Représentations du procureur du plaignant
[38]
Le procureur du plaignant a rappelé au Conseil que, dans le cadre de
l’imposition d’une sanction, il devait considérer les critères objectifs et subjectifs.
[39]
Il est d’avis que la proposition qui sera soumise par les parties respectera le
critère essentiel de la mission de l’Ordre, qui est la protection du public.
[40]
Le procureur du plaignant a rappelé que l’enquête de son client a révélé que les
fautes qui ont été commises par l’intimé n’étaient pas dues à un manque de
connaissance technique. De même, il a souligné que l’intimé, qui est ingénieur depuis
22 ans, n’a jamais eu de problèmes déontologiques dans le passé.
[41]
Le procureur du plaignant a indiqué au Conseil que son client était convaincu
que l’intimé avait appris de cette expérience et que la leçon avait portée fruit.
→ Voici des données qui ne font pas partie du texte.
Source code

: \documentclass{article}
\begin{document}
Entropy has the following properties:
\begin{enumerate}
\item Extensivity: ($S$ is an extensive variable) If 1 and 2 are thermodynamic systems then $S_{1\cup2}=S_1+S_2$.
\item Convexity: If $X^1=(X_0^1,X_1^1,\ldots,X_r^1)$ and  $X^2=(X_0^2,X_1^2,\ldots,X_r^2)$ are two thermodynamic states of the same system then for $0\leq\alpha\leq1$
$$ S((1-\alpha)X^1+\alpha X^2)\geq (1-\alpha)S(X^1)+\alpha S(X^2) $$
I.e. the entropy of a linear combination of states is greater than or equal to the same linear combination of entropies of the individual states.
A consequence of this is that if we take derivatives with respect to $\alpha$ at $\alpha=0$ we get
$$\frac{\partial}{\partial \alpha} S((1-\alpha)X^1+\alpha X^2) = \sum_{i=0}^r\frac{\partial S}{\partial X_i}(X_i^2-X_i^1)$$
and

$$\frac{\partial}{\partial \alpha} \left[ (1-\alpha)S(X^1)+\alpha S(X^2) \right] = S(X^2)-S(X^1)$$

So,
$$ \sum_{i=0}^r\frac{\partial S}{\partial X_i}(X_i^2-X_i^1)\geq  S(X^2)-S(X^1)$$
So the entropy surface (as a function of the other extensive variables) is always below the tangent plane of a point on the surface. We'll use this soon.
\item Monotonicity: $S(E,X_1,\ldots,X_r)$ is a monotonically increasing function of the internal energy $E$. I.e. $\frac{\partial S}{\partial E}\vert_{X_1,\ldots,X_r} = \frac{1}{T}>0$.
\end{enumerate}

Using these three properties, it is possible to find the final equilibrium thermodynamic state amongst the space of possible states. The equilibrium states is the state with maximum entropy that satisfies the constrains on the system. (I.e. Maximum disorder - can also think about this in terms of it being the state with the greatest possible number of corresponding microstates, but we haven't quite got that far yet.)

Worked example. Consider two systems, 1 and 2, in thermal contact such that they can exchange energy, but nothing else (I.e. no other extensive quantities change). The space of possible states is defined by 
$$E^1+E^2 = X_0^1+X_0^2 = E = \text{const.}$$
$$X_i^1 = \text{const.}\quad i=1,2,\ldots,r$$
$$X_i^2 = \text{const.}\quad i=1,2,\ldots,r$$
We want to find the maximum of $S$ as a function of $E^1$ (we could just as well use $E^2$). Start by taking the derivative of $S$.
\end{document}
Selon lui,
ses chances de récidive sont nulles.
[42]
Le procureur du plaignant a également souligné que, bien que l’intimé ait
collaboré «sur le tard», il avait finalement collaboré de façon adéquate avec le syndic.
[43]
À la décharge de l’intimé, il a toutefois souligné que celui-ci avait initialement
plaidé non coupable puisqu’il croyait, à tort, que l’infraction quant au chef numéro 2,
fondé sur l’article 2.04 du Code de déontologie des ingénieurs, visait un manque de
connaissances techniques de sa part.
[44]
Le procureur du plaignant a expliqué que son client avait fait comprendre à
l’intimé qu’il avait omis de prendre les informations nécessaires avant de signer et de
sceller un plan.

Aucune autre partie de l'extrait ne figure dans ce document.